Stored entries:
—————
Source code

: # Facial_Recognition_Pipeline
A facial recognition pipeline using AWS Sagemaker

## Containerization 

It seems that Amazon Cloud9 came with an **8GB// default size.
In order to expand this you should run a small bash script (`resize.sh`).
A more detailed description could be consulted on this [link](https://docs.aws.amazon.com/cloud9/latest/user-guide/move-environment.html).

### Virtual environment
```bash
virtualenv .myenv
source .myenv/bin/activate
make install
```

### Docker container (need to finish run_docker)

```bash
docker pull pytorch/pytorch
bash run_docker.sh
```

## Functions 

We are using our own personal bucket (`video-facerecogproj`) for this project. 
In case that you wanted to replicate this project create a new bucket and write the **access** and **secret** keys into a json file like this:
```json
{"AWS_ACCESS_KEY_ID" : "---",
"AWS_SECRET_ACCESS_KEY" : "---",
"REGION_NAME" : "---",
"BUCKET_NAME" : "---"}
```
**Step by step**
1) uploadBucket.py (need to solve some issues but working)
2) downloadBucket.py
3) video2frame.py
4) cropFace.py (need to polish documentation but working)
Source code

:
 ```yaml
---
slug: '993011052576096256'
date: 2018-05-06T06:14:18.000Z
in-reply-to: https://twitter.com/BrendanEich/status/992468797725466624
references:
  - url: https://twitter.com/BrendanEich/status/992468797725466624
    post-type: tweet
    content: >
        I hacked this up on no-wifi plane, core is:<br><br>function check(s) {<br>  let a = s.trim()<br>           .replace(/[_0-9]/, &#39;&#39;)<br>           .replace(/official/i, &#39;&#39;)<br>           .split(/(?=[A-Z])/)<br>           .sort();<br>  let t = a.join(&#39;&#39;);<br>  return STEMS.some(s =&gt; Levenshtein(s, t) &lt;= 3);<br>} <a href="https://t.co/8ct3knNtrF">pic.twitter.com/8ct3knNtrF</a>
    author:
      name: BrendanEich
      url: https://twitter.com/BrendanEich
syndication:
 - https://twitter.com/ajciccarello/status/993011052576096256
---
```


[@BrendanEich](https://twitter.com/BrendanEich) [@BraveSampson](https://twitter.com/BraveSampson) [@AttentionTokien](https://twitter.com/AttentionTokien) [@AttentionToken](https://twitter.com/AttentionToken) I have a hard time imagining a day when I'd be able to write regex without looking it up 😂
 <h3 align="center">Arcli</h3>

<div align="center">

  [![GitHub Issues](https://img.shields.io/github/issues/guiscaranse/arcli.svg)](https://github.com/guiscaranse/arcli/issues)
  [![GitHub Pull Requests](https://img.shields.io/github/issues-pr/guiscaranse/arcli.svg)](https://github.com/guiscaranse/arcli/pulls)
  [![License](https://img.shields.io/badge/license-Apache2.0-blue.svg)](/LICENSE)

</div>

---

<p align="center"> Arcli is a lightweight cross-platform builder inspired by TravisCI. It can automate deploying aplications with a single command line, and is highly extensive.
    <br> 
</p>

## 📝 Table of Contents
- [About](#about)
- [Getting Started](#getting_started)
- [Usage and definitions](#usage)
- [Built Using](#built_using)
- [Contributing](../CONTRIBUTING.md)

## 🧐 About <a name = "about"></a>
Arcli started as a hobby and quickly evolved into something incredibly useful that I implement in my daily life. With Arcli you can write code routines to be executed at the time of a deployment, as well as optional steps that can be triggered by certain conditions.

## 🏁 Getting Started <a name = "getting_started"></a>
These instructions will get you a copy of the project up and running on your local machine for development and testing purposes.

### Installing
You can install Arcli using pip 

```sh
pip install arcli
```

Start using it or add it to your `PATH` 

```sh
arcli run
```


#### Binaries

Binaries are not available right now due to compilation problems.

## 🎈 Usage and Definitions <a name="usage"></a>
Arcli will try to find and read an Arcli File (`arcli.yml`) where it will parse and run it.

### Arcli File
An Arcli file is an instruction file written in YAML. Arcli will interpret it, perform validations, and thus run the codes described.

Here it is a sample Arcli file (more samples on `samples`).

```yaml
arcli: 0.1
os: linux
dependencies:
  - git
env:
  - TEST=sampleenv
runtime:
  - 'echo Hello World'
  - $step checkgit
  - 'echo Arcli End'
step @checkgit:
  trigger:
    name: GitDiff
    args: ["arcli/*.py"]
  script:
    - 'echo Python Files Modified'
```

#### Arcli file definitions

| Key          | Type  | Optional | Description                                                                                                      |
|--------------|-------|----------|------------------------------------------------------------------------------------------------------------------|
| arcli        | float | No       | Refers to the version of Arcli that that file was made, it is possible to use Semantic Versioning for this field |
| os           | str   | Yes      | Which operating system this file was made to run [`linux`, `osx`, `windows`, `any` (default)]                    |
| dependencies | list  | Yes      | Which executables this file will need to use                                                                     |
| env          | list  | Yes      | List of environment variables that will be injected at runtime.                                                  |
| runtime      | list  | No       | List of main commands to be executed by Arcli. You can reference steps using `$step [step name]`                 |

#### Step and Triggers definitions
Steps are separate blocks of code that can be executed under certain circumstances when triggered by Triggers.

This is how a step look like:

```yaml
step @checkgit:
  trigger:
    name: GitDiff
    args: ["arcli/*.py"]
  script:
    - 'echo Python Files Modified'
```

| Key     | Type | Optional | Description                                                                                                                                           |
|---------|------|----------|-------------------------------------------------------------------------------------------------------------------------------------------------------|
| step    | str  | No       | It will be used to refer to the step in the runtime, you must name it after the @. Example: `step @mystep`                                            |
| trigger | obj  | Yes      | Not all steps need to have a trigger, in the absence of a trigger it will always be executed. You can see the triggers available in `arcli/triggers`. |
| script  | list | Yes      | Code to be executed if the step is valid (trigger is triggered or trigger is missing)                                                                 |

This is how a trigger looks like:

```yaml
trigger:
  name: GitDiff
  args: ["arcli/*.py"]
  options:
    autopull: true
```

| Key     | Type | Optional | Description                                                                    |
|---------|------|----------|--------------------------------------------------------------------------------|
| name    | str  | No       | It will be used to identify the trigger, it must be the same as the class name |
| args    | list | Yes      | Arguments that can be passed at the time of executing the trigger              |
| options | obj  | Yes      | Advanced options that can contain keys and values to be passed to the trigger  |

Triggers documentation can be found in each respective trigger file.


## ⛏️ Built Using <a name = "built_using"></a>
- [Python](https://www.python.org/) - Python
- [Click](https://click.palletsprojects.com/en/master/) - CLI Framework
—————
*REQUIREMENT*. Each entry needs to be copied out exactly as written.

*ANSWER FOR THIS EXERCISE*.
Source code

: # Facial_Recognition_Pipeline
A facial recognition pipeline using AWS Sagemaker

## Containerization 

It seems that Amazon Cloud9 came with an **8GB// default size.
In order to expand this you should run a small bash script (`resize.sh`).
A more detailed description could be consulted on this [link](https://docs.aws.amazon.com/cloud9/latest/user-guide/move-environment.html).

### Virtual environment
```bash
virtualenv .myenv
source .myenv/bin/activate
make install
```

### Docker container (need to finish run_docker)

```bash
docker pull pytorch/pytorch
bash run_docker.sh
```

## Functions 

We are using our own personal bucket (`video-facerecogproj`) for this project. 
In case that you wanted to replicate this project create a new bucket and write the **access** and **secret** keys into a json file like this:
```json
{"AWS_ACCESS_KEY_ID" : "---",
"AWS_SECRET_ACCESS_KEY" : "---",
"REGION_NAME" : "---",
"BUCKET_NAME" : "---"}
```
**Step by step**
1) uploadBucket.py (need to solve some issues but working)
2) downloadBucket.py
3) video2frame.py
4) cropFace.py (need to polish documentation but working)
Source code

:
 ```yaml
---
slug: '993011052576096256'
date: 2018-05-06T06:14:18.000Z
in-reply-to: https://twitter.com/BrendanEich/status/992468797725466624
references:
  - url: https://twitter.com/BrendanEich/status/992468797725466624
    post-type: tweet
    content: >
        I hacked this up on no-wifi plane, core is:<br><br>function check(s) {<br>  let a = s.trim()<br>           .replace(/[_0-9]/, &#39;&#39;)<br>           .replace(/official/i, &#39;&#39;)<br>           .split(/(?=[A-Z])/)<br>           .sort();<br>  let t = a.join(&#39;&#39;);<br>  return STEMS.some(s =&gt; Levenshtein(s, t) &lt;= 3);<br>} <a href="https://t.co/8ct3knNtrF">pic.twitter.com/8ct3knNtrF</a>
    author:
      name: BrendanEich
      url: https://twitter.com/BrendanEich
syndication:
 - https://twitter.com/ajciccarello/status/993011052576096256
---
```


[@BrendanEich](https://twitter.com/BrendanEich) [@BraveSampson](https://twitter.com/BraveSampson) [@AttentionTokien](https://twitter.com/AttentionTokien) [@AttentionToken](https://twitter.com/AttentionToken) I have a hard time imagining a day when I'd be able to write regex without looking it up 😂
 <h3 align="center">Arcli</h3>

<div align="center">

  [![GitHub Issues](https://img.shields.io/github/issues/guiscaranse/arcli.svg)](https://github.com/guiscaranse/arcli/issues)
  [![GitHub Pull Requests](https://img.shields.io/github/issues-pr/guiscaranse/arcli.svg)](https://github.com/guiscaranse/arcli/pulls)
  [![License](https://img.shields.io/badge/license-Apache2.0-blue.svg)](/LICENSE)

</div>

---

<p align="center"> Arcli is a lightweight cross-platform builder inspired by TravisCI. It can automate deploying aplications with a single command line, and is highly extensive.
    <br> 
</p>

## 📝 Table of Contents
- [About](#about)
- [Getting Started](#getting_started)
- [Usage and definitions](#usage)
- [Built Using](#built_using)
- [Contributing](../CONTRIBUTING.md)

## 🧐 About <a name = "about"></a>
Arcli started as a hobby and quickly evolved into something incredibly useful that I implement in my daily life. With Arcli you can write code routines to be executed at the time of a deployment, as well as optional steps that can be triggered by certain conditions.

## 🏁 Getting Started <a name = "getting_started"></a>
These instructions will get you a copy of the project up and running on your local machine for development and testing purposes.

### Installing
You can install Arcli using pip 

```sh
pip install arcli
```

Start using it or add it to your `PATH` 

```sh
arcli run
```


#### Binaries

Binaries are not available right now due to compilation problems.

## 🎈 Usage and Definitions <a name="usage"></a>
Arcli will try to find and read an Arcli File (`arcli.yml`) where it will parse and run it.

### Arcli File
An Arcli file is an instruction file written in YAML. Arcli will interpret it, perform validations, and thus run the codes described.

Here it is a sample Arcli file (more samples on `samples`).

```yaml
arcli: 0.1
os: linux
dependencies:
  - git
env:
  - TEST=sampleenv
runtime:
  - 'echo Hello World'
  - $step checkgit
  - 'echo Arcli End'
step @checkgit:
  trigger:
    name: GitDiff
    args: ["arcli/*.py"]
  script:
    - 'echo Python Files Modified'
```

#### Arcli file definitions

| Key          | Type  | Optional | Description                                                                                                      |
|--------------|-------|----------|------------------------------------------------------------------------------------------------------------------|
| arcli        | float | No       | Refers to the version of Arcli that that file was made, it is possible to use Semantic Versioning for this field |
| os           | str   | Yes      | Which operating system this file was made to run [`linux`, `osx`, `windows`, `any` (default)]                    |
| dependencies | list  | Yes      | Which executables this file will need to use                                                                     |
| env          | list  | Yes      | List of environment variables that will be injected at runtime.                                                  |
| runtime      | list  | No       | List of main commands to be executed by Arcli. You can reference steps using `$step [step name]`                 |

#### Step and Triggers definitions
Steps are separate blocks of code that can be executed under certain circumstances when triggered by Triggers.

This is how a step look like:

```yaml
step @checkgit:
  trigger:
    name: GitDiff
    args: ["arcli/*.py"]
  script:
    - 'echo Python Files Modified'
```

| Key     | Type | Optional | Description                                                                                                                                           |
|---------|------|----------|-------------------------------------------------------------------------------------------------------------------------------------------------------|
| step    | str  | No       | It will be used to refer to the step in the runtime, you must name it after the @. Example: `step @mystep`                                            |
| trigger | obj  | Yes      | Not all steps need to have a trigger, in the absence of a trigger it will always be executed. You can see the triggers available in `arcli/triggers`. |
| script  | list | Yes      | Code to be executed if the step is valid (trigger is triggered or trigger is missing)                                                                 |

This is how a trigger looks like:

```yaml
trigger:
  name: GitDiff
  args: ["arcli/*.py"]
  options:
    autopull: true
```

| Key     | Type | Optional | Description                                                                    |
|---------|------|----------|--------------------------------------------------------------------------------|
| name    | str  | No       | It will be used to identify the trigger, it must be the same as the class name |
| args    | list | Yes      | Arguments that can be passed at the time of executing the trigger              |
| options | obj  | Yes      | Advanced options that can contain keys and values to be passed to the trigger  |

Triggers documentation can be found in each respective trigger file.


## ⛏️ Built Using <a name = "built_using"></a>
- [Python](https://www.python.org/) - Python
- [Click](https://click.palletsprojects.com/en/master/) - CLI Framework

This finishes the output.